WHAT TO DO:
Skip the images and copy each record exactly as written.
■ ■ ■ ■ ■ ■ ■
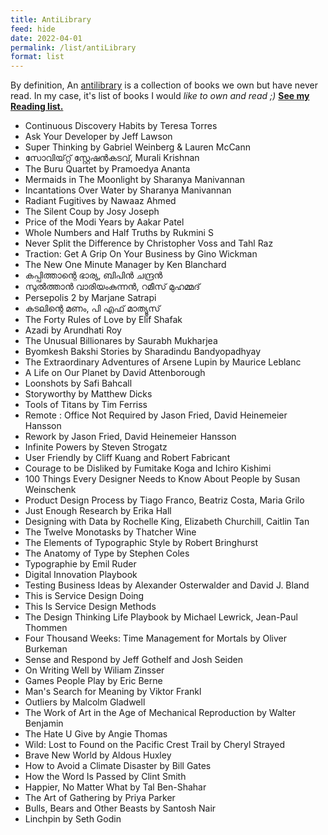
```yaml
---
title: AntiLibrary
feed: hide
date: 2022-04-01
permalink: /list/antiLibrary
format: list
---
```

By definition, An [antilibrary](https://fs.blog/the-antilibrary/) is a collection of books we own but have never read. 
In my case, it's list of books I would *like to own and read ;)* <a href="/list/reading"><b>See my Reading list.</b></a>

- Continuous Discovery Habits by Teresa Torres
- Ask Your Developer by Jeff Lawson
- Super Thinking by Gabriel Weinberg & Lauren McCann
- സോവിയ്റ്റ് സ്റ്റേഷന്‍കടവ്, Murali Krishnan
- The Buru Quartet by Pramoedya Ananta
- Mermaids in The Moonlight by Sharanya Manivannan
- Incantations Over Water by Sharanya Manivannan
- Radiant Fugitives by Nawaaz Ahmed
- The Silent Coup by Josy Joseph
- Price of the Modi Years by Aakar Patel
- Whole Numbers and Half Truths by Rukmini S
- Never Split the Difference by Christopher Voss and Tahl Raz
- Traction: Get A Grip On Your Business by Gino Wickman
- The New One Minute Manager by Ken Blanchard
- കപ്പിത്താന്റെ ഭാര്യ, ബിപിൻ ചന്ദ്രൻ
- സുൽത്താൻ വാരിയംകുന്നൻ, റമീസ് മുഹമ്മദ്
- Persepolis 2 by Marjane Satrapi
- കടലിന്റെ മണം, പി എഫ് മാത്യൂസ്
- The Forty Rules of Love by Elif Shafak
- Azadi by Arundhati Roy
- The Unusual Billionares by Saurabh Mukharjea
- Byomkesh Bakshi Stories by Sharadindu Bandyopadhyay
- The Extraordinary Adventures of Arsene Lupin by Maurice Leblanc
- A Life on Our Planet by David Attenborough
- Loonshots by Safi Bahcall
- Storyworthy by Matthew Dicks
- Tools of Titans by Tim Ferriss
- Remote : Office Not Required by Jason Fried, David Heinemeier Hansson
- Rework by Jason Fried, David Heinemeier Hansson 
- Infinite Powers by Steven Strogatz
- User Friendly by Cliff Kuang and Robert Fabricant 
- Courage to be Disliked by Fumitake Koga and Ichiro Kishimi
- 100 Things Every Designer Needs to Know About People by Susan Weinschenk
- Product Design Process by Tiago Franco, Beatriz Costa, Maria Grilo
- Just Enough Research by Erika Hall
- Designing with Data by Rochelle King, Elizabeth Churchill, Caitlin Tan 
- The Twelve Monotasks by Thatcher Wine
- The Elements of Typographic Style by Robert Bringhurst
- The Anatomy of Type by Stephen Coles
- Typographie by Emil Ruder
- Digital Innovation Playbook
- Testing Business Ideas by Alexander Osterwalder and David J. Bland
- This is Service Design Doing
- This Is Service Design Methods
- The Design Thinking Life Playbook by  Michael Lewrick, Jean-Paul Thommen
- Four Thousand Weeks: Time Management for Mortals by Oliver Burkeman
- Sense and Respond by Jeff Gothelf and Josh Seiden
- On Writing Well by Wiliam Zinsser
- Games People Play by Eric Berne
- Man's Search for Meaning by Viktor Frankl
- Outliers by Malcolm Gladwell
- The Work of Art in the Age of Mechanical Reproduction by Walter Benjamin
- The Hate U Give by Angie Thomas
- Wild: Lost to Found on the Pacific Crest Trail by Cheryl Strayed
- Brave New World by Aldous Huxley
- How to Avoid a Climate Disaster by Bill Gates
- How the Word Is Passed by Clint Smith
- Happier, No Matter What by Tal Ben-Shahar 
- The Art of Gathering by Priya Parker
- Bulls, Bears and Other Beasts by Santosh Nair
- Linchpin by Seth Godin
■ ■ ■ ■ ■ ■ ■
SOLUTION TO THE PROBLEM:
```yaml
---
title: AntiLibrary
feed: hide
date: 2022-04-01
permalink: /list/antiLibrary
format: list
---
```

By definition, An [antilibrary](https://fs.blog/the-antilibrary/) is a collection of books we own but have never read. 
In my case, it's list of books I would *like to own and read ;)* <a href="/list/reading"><b>See my Reading list.</b></a>

- Continuous Discovery Habits by Teresa Torres
- Ask Your Developer by Jeff Lawson
- Super Thinking by Gabriel Weinberg & Lauren McCann
- സോവിയ്റ്റ് സ്റ്റേഷന്‍കടവ്, Murali Krishnan
- The Buru Quartet by Pramoedya Ananta
- Mermaids in The Moonlight by Sharanya Manivannan
- Incantations Over Water by Sharanya Manivannan
- Radiant Fugitives by Nawaaz Ahmed
- The Silent Coup by Josy Joseph
- Price of the Modi Years by Aakar Patel
- Whole Numbers and Half Truths by Rukmini S
- Never Split the Difference by Christopher Voss and Tahl Raz
- Traction: Get A Grip On Your Business by Gino Wickman
- The New One Minute Manager by Ken Blanchard
- കപ്പിത്താന്റെ ഭാര്യ, ബിപിൻ ചന്ദ്രൻ
- സുൽത്താൻ വാരിയംകുന്നൻ, റമീസ് മുഹമ്മദ്
- Persepolis 2 by Marjane Satrapi
- കടലിന്റെ മണം, പി എഫ് മാത്യൂസ്
- The Forty Rules of Love by Elif Shafak
- Azadi by Arundhati Roy
- The Unusual Billionares by Saurabh Mukharjea
- Byomkesh Bakshi Stories by Sharadindu Bandyopadhyay
- The Extraordinary Adventures of Arsene Lupin by Maurice Leblanc
- A Life on Our Planet by David Attenborough
- Loonshots by Safi Bahcall
- Storyworthy by Matthew Dicks
- Tools of Titans by Tim Ferriss
- Remote : Office Not Required by Jason Fried, David Heinemeier Hansson
- Rework by Jason Fried, David Heinemeier Hansson 
- Infinite Powers by Steven Strogatz
- User Friendly by Cliff Kuang and Robert Fabricant 
- Courage to be Disliked by Fumitake Koga and Ichiro Kishimi
- 100 Things Every Designer Needs to Know About People by Susan Weinschenk
- Product Design Process by Tiago Franco, Beatriz Costa, Maria Grilo
- Just Enough Research by Erika Hall
- Designing with Data by Rochelle King, Elizabeth Churchill, Caitlin Tan 
- The Twelve Monotasks by Thatcher Wine
- The Elements of Typographic Style by Robert Bringhurst
- The Anatomy of Type by Stephen Coles
- Typographie by Emil Ruder
- Digital Innovation Playbook
- Testing Business Ideas by Alexander Osterwalder and David J. Bland
- This is Service Design Doing
- This Is Service Design Methods
- The Design Thinking Life Playbook by  Michael Lewrick, Jean-Paul Thommen
- Four Thousand Weeks: Time Management for Mortals by Oliver Burkeman
- Sense and Respond by Jeff Gothelf and Josh Seiden
- On Writing Well by Wiliam Zinsser
- Games People Play by Eric Berne
- Man's Search for Meaning by Viktor Frankl
- Outliers by Malcolm Gladwell
- The Work of Art in the Age of Mechanical Reproduction by Walter Benjamin
- The Hate U Give by Angie Thomas
- Wild: Lost to Found on the Pacific Crest Trail by Cheryl Strayed
- Brave New World by Aldous Huxley
- How to Avoid a Climate Disaster by Bill Gates
- How the Word Is Passed by Clint Smith
- Happier, No Matter What by Tal Ben-Shahar 
- The Art of Gathering by Priya Parker
- Bulls, Bears and Other Beasts by Santosh Nair
- Linchpin by Seth Godin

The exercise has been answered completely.